Lincoln Depot is located in Springfield, Illinois. It is so called because Abraham Lincoln's bittersweet 1861 Farewell Address to Springfield was delivered here as he boarded the train to Washington D.C. at the beginning of his presidency.

==History==
The depot was constructed by The Great Western Railroad in 1852. It was damaged by fire in 1857, which required extensive remodeling. The Great Western Railroad merged with several other small railroads to form the Toledo, Wabash, and Western Railroad, which later became the Wabash Railroad. The company moved its Springfield passenger operations to a building located at Tenth and Washington Streets and operated the old building as a freight house. A second story was added in 1900.

The Depot was sold when the Wabash consolidated its operations in Decatur, Illinois. The building housed a variety of businesses, and was used as a warehouse or storage space. It was purchased by a local group in the 1960s with the intention of restoring it as a historic site. This group operated the Depot as a museum from 1965 to 1976. Displays included a mix of artifacts, including Lincoln and non-Lincoln items.

Fire again damaged the building in December 1968. Arson was suspected in the severely damaged building, but was not proven. Some parts of the structure, dating to Lincoln's time, survived.

The building was again restored, and Sangamon State University operated the Depot from 1977 to 1980. The operation was financed through a grant from the National Endowment for the Humanities. With the renovations, the University implemented a new purpose for the site. Though still operated as a museum, it was also used as training in site management and interpretation for History majors.

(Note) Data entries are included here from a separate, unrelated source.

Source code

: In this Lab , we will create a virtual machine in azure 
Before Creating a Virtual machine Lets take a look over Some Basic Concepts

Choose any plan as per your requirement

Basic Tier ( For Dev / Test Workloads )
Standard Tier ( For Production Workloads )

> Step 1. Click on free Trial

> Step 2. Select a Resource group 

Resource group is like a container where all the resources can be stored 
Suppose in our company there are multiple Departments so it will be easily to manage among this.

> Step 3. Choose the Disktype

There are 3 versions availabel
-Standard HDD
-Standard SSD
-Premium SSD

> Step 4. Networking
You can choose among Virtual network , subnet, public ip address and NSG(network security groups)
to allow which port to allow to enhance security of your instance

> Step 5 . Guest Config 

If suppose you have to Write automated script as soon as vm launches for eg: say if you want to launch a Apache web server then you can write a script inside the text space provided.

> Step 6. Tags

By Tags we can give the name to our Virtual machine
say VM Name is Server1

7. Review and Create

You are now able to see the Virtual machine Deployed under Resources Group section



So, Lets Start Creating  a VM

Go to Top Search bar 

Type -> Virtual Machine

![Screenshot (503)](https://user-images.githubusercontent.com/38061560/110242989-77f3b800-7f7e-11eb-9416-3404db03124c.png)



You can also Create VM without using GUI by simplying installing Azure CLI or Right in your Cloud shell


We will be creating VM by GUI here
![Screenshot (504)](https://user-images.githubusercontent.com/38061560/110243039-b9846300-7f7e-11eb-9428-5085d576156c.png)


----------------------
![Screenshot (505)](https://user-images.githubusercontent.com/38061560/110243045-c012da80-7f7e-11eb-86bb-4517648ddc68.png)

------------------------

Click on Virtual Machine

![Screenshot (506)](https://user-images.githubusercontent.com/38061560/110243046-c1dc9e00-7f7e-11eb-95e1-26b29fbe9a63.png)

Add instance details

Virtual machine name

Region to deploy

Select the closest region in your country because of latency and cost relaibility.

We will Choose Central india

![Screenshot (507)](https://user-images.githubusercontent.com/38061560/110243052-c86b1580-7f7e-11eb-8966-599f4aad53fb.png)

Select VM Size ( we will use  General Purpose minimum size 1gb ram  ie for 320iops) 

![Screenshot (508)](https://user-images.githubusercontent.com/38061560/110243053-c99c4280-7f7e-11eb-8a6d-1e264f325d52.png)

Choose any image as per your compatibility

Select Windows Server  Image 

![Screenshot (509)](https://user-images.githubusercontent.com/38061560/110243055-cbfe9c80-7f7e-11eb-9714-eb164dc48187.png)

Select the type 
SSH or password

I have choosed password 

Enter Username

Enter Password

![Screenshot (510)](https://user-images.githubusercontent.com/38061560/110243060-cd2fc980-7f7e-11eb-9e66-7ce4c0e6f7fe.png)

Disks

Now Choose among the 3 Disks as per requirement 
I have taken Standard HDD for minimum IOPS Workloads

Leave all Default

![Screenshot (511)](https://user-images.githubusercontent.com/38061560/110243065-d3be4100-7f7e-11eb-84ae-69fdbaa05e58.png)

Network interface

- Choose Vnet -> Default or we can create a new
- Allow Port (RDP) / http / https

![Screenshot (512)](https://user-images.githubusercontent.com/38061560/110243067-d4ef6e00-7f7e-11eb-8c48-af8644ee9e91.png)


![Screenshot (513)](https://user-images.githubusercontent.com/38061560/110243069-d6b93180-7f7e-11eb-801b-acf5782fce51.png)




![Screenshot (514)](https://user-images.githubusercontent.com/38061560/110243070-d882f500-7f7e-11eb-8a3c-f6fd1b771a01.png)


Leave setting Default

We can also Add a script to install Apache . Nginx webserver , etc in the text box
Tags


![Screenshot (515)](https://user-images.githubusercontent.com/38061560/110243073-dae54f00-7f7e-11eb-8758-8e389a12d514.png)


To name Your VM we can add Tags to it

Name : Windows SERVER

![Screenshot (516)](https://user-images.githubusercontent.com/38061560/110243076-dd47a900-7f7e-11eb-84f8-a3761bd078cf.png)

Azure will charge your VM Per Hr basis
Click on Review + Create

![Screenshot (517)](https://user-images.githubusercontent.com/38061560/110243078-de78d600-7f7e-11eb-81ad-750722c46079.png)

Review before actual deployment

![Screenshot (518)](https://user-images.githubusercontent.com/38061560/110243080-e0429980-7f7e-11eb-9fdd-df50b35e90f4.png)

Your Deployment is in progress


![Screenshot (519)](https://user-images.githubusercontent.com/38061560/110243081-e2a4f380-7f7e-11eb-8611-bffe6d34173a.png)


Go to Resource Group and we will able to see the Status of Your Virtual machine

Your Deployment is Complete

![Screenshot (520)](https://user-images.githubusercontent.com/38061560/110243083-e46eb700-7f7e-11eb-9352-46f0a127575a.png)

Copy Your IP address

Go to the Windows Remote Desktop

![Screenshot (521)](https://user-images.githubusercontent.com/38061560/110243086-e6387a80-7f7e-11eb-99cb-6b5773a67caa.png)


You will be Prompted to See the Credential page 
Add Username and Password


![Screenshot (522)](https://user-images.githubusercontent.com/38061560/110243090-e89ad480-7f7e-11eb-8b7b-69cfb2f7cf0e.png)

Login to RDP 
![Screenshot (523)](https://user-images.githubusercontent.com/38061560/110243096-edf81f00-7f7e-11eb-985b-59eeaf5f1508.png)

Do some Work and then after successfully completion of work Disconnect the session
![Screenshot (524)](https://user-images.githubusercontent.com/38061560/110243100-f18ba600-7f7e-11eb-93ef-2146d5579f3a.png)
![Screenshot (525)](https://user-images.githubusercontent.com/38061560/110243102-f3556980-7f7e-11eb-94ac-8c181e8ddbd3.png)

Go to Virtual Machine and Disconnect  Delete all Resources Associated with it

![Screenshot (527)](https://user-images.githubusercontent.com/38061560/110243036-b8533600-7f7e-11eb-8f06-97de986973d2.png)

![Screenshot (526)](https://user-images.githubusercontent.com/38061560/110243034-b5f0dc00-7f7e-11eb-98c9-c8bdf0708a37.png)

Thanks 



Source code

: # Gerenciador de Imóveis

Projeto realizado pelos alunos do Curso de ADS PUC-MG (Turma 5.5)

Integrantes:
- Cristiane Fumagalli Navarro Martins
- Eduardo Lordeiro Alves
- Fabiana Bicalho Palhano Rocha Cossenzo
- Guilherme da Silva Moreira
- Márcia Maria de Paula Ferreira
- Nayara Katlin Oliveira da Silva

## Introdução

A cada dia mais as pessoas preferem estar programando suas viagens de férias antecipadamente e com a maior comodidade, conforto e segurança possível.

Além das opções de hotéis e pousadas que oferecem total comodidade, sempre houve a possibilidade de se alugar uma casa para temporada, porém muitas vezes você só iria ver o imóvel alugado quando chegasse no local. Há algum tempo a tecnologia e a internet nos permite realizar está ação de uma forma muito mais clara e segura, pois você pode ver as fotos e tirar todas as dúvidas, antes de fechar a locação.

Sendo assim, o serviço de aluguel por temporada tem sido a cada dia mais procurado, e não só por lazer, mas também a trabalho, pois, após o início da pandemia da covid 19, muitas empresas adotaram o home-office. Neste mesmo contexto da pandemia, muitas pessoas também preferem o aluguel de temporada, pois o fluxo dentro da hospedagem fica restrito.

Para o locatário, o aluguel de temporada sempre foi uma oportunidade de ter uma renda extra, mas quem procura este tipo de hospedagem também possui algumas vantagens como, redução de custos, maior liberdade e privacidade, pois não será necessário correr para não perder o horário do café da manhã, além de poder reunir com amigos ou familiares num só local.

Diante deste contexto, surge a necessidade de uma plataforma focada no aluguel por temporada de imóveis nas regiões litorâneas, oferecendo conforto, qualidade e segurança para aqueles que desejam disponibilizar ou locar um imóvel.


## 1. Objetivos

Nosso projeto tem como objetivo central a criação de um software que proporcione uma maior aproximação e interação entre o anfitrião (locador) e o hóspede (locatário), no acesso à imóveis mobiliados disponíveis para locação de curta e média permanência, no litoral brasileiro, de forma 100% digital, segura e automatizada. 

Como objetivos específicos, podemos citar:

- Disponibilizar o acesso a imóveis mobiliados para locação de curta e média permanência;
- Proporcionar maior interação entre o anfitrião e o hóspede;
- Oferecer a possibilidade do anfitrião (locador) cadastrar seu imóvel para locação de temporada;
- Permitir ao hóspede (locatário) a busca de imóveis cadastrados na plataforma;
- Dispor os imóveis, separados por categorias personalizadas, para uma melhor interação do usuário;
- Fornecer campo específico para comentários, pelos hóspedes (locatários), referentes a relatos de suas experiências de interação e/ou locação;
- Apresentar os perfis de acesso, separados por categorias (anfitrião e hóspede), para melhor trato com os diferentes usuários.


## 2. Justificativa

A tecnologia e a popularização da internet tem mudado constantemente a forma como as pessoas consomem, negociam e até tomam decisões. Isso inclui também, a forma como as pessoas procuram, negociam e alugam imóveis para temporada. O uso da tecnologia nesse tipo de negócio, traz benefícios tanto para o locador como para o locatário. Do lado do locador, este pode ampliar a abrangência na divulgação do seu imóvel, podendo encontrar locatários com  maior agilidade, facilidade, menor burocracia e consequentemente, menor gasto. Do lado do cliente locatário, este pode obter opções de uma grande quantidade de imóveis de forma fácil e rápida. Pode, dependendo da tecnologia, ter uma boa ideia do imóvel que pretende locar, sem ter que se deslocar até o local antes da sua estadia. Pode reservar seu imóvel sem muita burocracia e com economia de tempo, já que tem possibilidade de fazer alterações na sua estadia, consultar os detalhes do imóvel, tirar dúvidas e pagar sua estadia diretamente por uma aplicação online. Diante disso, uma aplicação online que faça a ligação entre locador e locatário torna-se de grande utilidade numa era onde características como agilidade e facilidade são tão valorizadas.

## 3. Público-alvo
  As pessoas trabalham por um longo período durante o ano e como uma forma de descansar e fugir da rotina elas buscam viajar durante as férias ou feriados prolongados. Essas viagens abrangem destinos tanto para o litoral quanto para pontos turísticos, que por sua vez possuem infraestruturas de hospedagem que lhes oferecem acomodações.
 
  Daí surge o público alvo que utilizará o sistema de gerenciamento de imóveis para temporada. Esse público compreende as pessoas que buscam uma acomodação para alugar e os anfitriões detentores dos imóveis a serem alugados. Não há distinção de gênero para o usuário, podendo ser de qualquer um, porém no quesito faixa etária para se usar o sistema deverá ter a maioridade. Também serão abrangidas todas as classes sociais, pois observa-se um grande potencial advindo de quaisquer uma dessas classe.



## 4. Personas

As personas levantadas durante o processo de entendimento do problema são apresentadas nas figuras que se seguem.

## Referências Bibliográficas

The University had to discontinue operations due to lack of funding. Copley Press, owners of the depot and the immediately neighboring State Journal-Register newspaper, took on the management of the building. The building was purchased by local attorney Jon Gray Noll in 2012. After extensive renovation, the Noll Law Office moved its operation to the mezzanine and 2nd floor in March, 2013. The first floor has reopened as a tourist site. It is now operated by the combined efforts of The Noll Law Office and the Lincoln Home National Historic Site. The National Park Service Rangers provide interpretation during the open season.

==Lincoln==

The depot, located just two blocks from the Lincoln Home, was the location from which Lincoln gave his Farewell Address to his fellow Springfield citizens. On a dark, gloomy morning in 1861, citizens of Springfield assembled at the station to see Lincoln off. The office was used as a reception room, and his friends and neighbors filed past, taking his hand. As the train pulled in, he mounted the rear platform. Before his journey to Washington D.C., he delivered an impromptu and emotional farewell address.

A video, narrated by Scott Simon, is shown on the second floor. It describes Lincoln's 12-day journey to Washington.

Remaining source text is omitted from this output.